A microprocessor controlled 12 volt DC motor drives an array of six or eight acrylic Fresnel lenses around a bulb at one of 248 speeds ranging from 0.5 to 15.9 revolutions per minute (RPM). In the simplest case, all six lenses are used, so that for Boon Island Light, which shows one flash every five seconds, the mechanism rotates at two RPM. Eight lenses are used only when required to achieve more complex characteristics.

Maximum range is achieved by using the slowest possible speed, but for grouped flashes, it is necessary to blank off lenses and rotate the mechanism faster. So, for example, for The Cuckolds Light, whose characteristic is group flashing two every six seconds, all but two of the six panels are blanked off and the mechanism rotates at ten RPM.

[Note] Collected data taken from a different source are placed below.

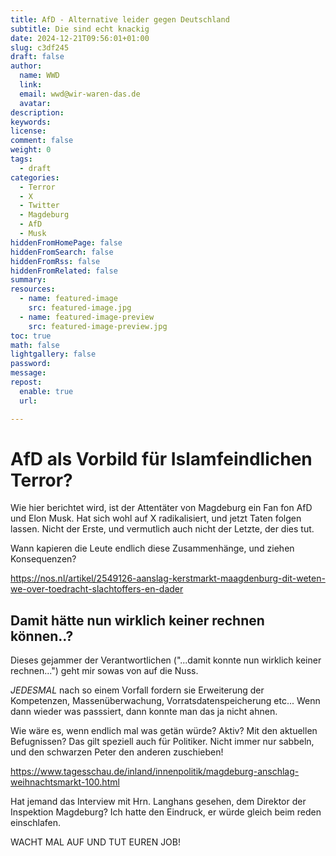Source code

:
 ```yaml
---
title: AfD - Alternative leider gegen Deutschland
subtitle: Die sind echt knackig
date: 2024-12-21T09:56:01+01:00
slug: c3df245
draft: false
author:
  name: WWD
  link: 
  email: wwd@wir-waren-das.de
  avatar:
description:
keywords:
license:
comment: false
weight: 0
tags:
  - draft
categories:
  - Terror
  - X
  - Twitter
  - Magdeburg
  - AfD
  - Musk
hiddenFromHomePage: false
hiddenFromSearch: false
hiddenFromRss: false
hiddenFromRelated: false
summary:
resources:
  - name: featured-image
    src: featured-image.jpg
  - name: featured-image-preview
    src: featured-image-preview.jpg
toc: true
math: false
lightgallery: false
password:
message:
repost:
  enable: true
  url:

---
```

<!--more-->
# AfD als Vorbild für Islamfeindlichen Terror?

Wie hier berichtet wird, ist der Attentäter von Magdeburg ein Fan fon AfD und Elon Musk. Hat sich wohl auf X radikalisiert, und jetzt Taten folgen lassen. Nicht der Erste, und vermutlich auch nicht der Letzte, der dies tut.

Wann kapieren die Leute endlich diese Zusammenhänge, und ziehen Konsequenzen?

https://nos.nl/artikel/2549126-aanslag-kerstmarkt-maagdenburg-dit-weten-we-over-toedracht-slachtoffers-en-dader

## Damit hätte nun wirklich keiner rechnen können..?

Dieses gejammer der Verantwortlichen ("...damit konnte nun wirklich keiner rechnen...") geht mir sowas von auf die Nuss.

_JEDESMAL_ nach so einem Vorfall fordern sie Erweiterung der Kompetenzen, Massenüberwachung, Vorratsdatenspeicherung etc... Wenn dann wieder was passsiert, dann konnte man das ja nicht ahnen.

Wie wäre es, wenn endlich mal was getän würde? Aktiv? Mit den aktuellen Befugnissen? Das gilt speziell auch für Politiker. Nicht immer nur sabbeln, und den schwarzen Peter den anderen zuschieben!

https://www.tagesschau.de/inland/innenpolitik/magdeburg-anschlag-weihnachtsmarkt-100.html

Hat jemand das Interview mit Hrn. Langhans gesehen, dem Direktor der Inspektion Magdeburg? Ich hatte den Eindruck, er würde gleich beim reden einschlafen.

WACHT MAL AUF UND TUT EUREN JOB!
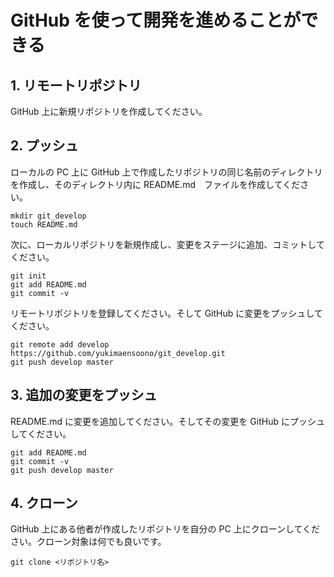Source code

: # GitHub を使って開発を進めることができる

## 1. リモートリポジトリ

GitHub 上に新規リポジトリを作成してください。

## 2. プッシュ

ローカルの PC 上に GitHub 上で作成したリポジトリの同じ名前のディレクトリを作成し、そのディレクトリ内に README.md　ファイルを作成してください。

```shell-session
mkdir git_develop
touch README.md
```

次に、ローカルリポジトリを新規作成し、変更をステージに追加、コミットしてください。

```shell-session
git init
git add README.md
git commit -v
```

リモートリポジトリを登録してください。そして GitHub に変更をプッシュしてください。

```shell-session
git remote add develop https://github.com/yukimaensoono/git_develop.git
git push develop master
```

## 3. 追加の変更をプッシュ

README.md に変更を追加してください。そしてその変更を GitHub にプッシュしてください。

```shell-session
git add README.md
git commit -v
git push develop master
```

## 4. クローン

GitHub 上にある他者が作成したリポジトリを自分の PC 上にクローンしてください。クローン対象は何でも良いです。

```shell-session
git clone <リポジトリ名>
```
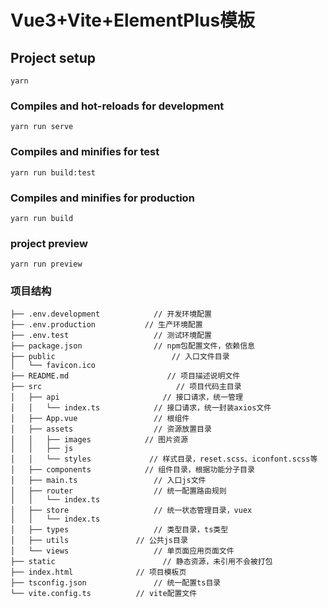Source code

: # Vue3+Vite+ElementPlus模板

## Project setup
```
yarn 
```

### Compiles and hot-reloads for development
```
yarn run serve
```

### Compiles and minifies for test
```
yarn run build:test
```

### Compiles and minifies for production
```
yarn run build
```
### project preview

```
yarn run preview
```

### 项目结构
```
├── .env.development			// 开发环境配置
├── .env.production			  // 生产环境配置
├── .env.test			        // 测试环境配置
├── package.json			  	// npm包配置文件，依赖信息
├── public					     	// 入口文件目录
│   └── favicon.ico
├── README.md				       // 项目描述说明文件
├── src						         // 项目代码主目录
│   ├── api					      // 接口请求，统一管理
│   │   └── index.ts			// 接口请求，统一封装axios文件
│   ├── App.vue				    // 根组件
│   ├── assets				    // 资源放置目录
│   │   ├── images			  // 图片资源
│   │   ├── js					
│   │   └── styles			   // 样式目录，reset.scss、iconfont.scss等
│   ├── components			  // 组件目录，根据功能分子目录
│   ├── main.ts				    // 入口js文件
│   ├── router				    // 统一配置路由规则
│   │   └── index.ts
│   ├── store				    // 统一状态管理目录，vuex
│   │   └── index.ts
│   ├── types				    // 类型目录，ts类型
│   ├── utils 			    // 公共js目录
│   └── views				    // 单页面应用页面文件
├── static						  // 静态资源，未引用不会被打包
├── index.html			  	// 项目模板页
├── tsconfig.json				// 统一配置ts目录
└── vite.config.ts			// vite配置文件
```
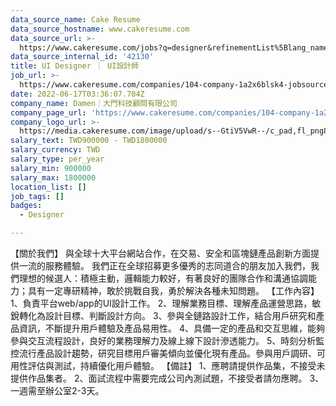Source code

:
```yaml
---
data_source_name: Cake Resume
data_source_hostname: www.cakeresume.com
data_source_url: >-
  https://www.cakeresume.com/jobs?q=designer&refinementList%5Blang_name%5D%5B0%5D=English&refinementList%5Bsalary_type%5D=per_year
data_source_internal_id: '42130'
title: UI Designer ｜ UI設計師
job_url: >-
  https://www.cakeresume.com/companies/104-company-1a2x6blsk4-jobsource-checkc/jobs/ui-designer-ui-designer-a068fc
date: 2022-06-17T03:36:07.704Z
company_name: Damen｜大門科技顧問有限公司
company_page_url: 'https://www.cakeresume.com/companies/104-company-1a2x6blsk4-jobsource-checkc'
company_logo_url: >-
  https://media.cakeresume.com/image/upload/s--GtiV5VwR--/c_pad,fl_png8,h_200,w_200/v1646201383/pofi2jhlu0mntvkhdyiw.png
salary_text: TWD900000 - TWD1800000
salary_currency: TWD
salary_type: per_year
salary_min: 900000
salary_max: 1800000
location_list: []
job_tags: []
badges:
  - Designer

---
```


【關於我們】 與全球十大平台網站合作，在交易、安全和區塊鏈產品創新方面提供一流的服務體驗。 我們正在全球招募更多優秀的志同道合的朋友加入我們，我們理想的候選人：積極主動，邏輯能力較好，有著良好的團隊合作和溝通協調能力；具有一定專研精神，敢於挑戰自我，勇於解決各種未知問題。 【工作內容】 1、負責平台web/app的UI設計工作。 2、理解業務目標、理解產品運營思路，敏銳轉化為設計目標、判斷設計方向。 3、參與全鏈路設計工作，結合用戶研究和產品資訊，不斷提升用戶體驗及產品易用性。 4、具備一定的產品和交互思維，能夠參與交互流程設計，良好的業務理解力及線上線下設計滲透能力。 5、時刻分析監控流行產品設計趨勢，研究目標用戶審美傾向並優化現有產品。參與用戶調研、可用性評估與測試，持續優化用戶體驗。 【備註】 1、應聘請提供作品集，不接受未提供作品集者。 2、面試流程中需要完成公司內測試題，不接受者請勿應聘。 3、一週需至辦公室2-3天。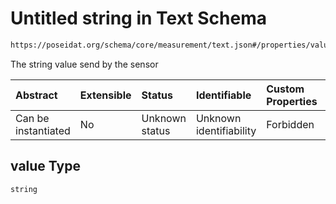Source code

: # Untitled string in Text Schema

```txt
https://poseidat.org/schema/core/measurement/text.json#/properties/value
```

The string value send by the sensor

| Abstract            | Extensible | Status         | Identifiable            | Custom Properties | Additional Properties | Access Restrictions | Defined In                                                              |
| :------------------ | :--------- | :------------- | :---------------------- | :---------------- | :-------------------- | :------------------ | :---------------------------------------------------------------------- |
| Can be instantiated | No         | Unknown status | Unknown identifiability | Forbidden         | Allowed               | none                | [text.json*](schemas/core/measurement/text.json "open original schema") |

## value Type

`string`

The mechanism is driven by a DC thirty-pole three phase brushless direct drive motor which consumes approximately 1.5 watts. The microprocessor controller keeps the motor speed within 2% of that chosen, using optical sensing of a circular pattern of alternating black and silver lines located around the bottom of the turntable. This provides a feedback signal for speed control. The unit is designed to accept voltages ranging from 11 to 30 volts. Since the life of an incandescent lamp decreases dramatically as the applied voltage increases, the lamp voltage is carefully maintained at 12.00V using pulse-width modulation.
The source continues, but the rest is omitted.